Materials provided:

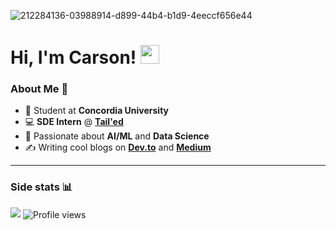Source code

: ![212284136-03988914-d899-44b4-b1d9-4eeccf656e44](https://github.com/carsonSgit/carsonSgit/assets/92652800/6cdcbdc9-78e7-4e1a-ab11-e9fe3cb9e622)
<!-- Replace repo=____ & github.com/carsonSgit/_____ [![ReadMe Card](https://github-readme-stats.vercel.app/api/pin/?username=carsonSgit&repo=CropCare)](https://github.com/carsonSgit/CropCare) -->

<h1>Hi, I'm Carson! <img src="https://media.giphy.com/media/hvRJCLFzcasrR4ia7z/giphy.gif" width="30px"></h1>

### About Me 🌟
- 🏫 Student at **Concordia University**
- 💻 **SDE Intern** @ [**Tail'ed**](https://www.tailed.ca/en)
- 🤖 Passionate about **AI/ML** and **Data Science**
- ✍️ Writing cool blogs on **[Dev.to](https://dev.to/carsonsgit)** and **[Medium](https://medium.com/@carsonspriggs6)**

---

### Side stats 📊

<img src="https://github-readme-stats.vercel.app/api/top-langs/?username=carsonSgit&hide=css,mermaid,html,Jupyter%20Notebook&hide_progress=true&custom_title=Public%20Code%20Written&langs_count=8&theme=tokyonight" />

<img src="https://komarev.com/ghpvc/?username=carsonSgit&&style=for-the-badge" alt="Profile views" align="center" />

<!--
<img src="https://github-readme-stats.vercel.app/api/top-langs/?username=carsonSgit&hide=css,mermaid,html,Jupyter%20Notebook&hide_progress=true&custom_title=Public%20Code%20Written&langs_count=8" />
<img src="https://streak-stats.demolab.com?user=carsonSgit&theme=transparent&hide_border=true&border_radius=30" /> 
<img height="240em" src="https://github-readme-stats.vercel.app/api?username=carsonSgit&show_icons=true&locale=en&theme=tokyonight" alt="carsonSgit" />
-->
  


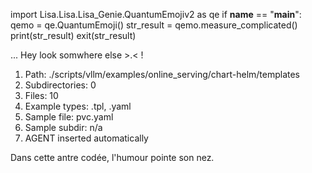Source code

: 
import Lisa.Lisa.Lisa_Genie.QuantumEmojiv2 as qe
if __name__ == "__main__":
  qemo = qe.QuantumEmoji()
  str_result = qemo.measure_complicated()
  print(str_result)
  exit(str_result)

... Hey look somwhere else >.< !

1. Path: ./scripts/vllm/examples/online_serving/chart-helm/templates
2. Subdirectories: 0
3. Files: 10
4. Example types: .tpl, .yaml
5. Sample file: pvc.yaml
6. Sample subdir: n/a
7. AGENT inserted automatically

Dans cette antre codée, l'humour pointe son nez.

What this task involves: Output exactly the lines of the data that run from the one containing "qemo = qe.QuantumEmoji()" to the very last line, and no others.

Task answer:
  qemo = qe.QuantumEmoji()
  str_result = qemo.measure_complicated()
  print(str_result)
  exit(str_result)

... Hey look somwhere else >.< !

1. Path: ./scripts/vllm/examples/online_serving/chart-helm/templates
2. Subdirectories: 0
3. Files: 10
4. Example types: .tpl, .yaml
5. Sample file: pvc.yaml
6. Sample subdir: n/a
7. AGENT inserted automatically

Dans cette antre codée, l'humour pointe son nez.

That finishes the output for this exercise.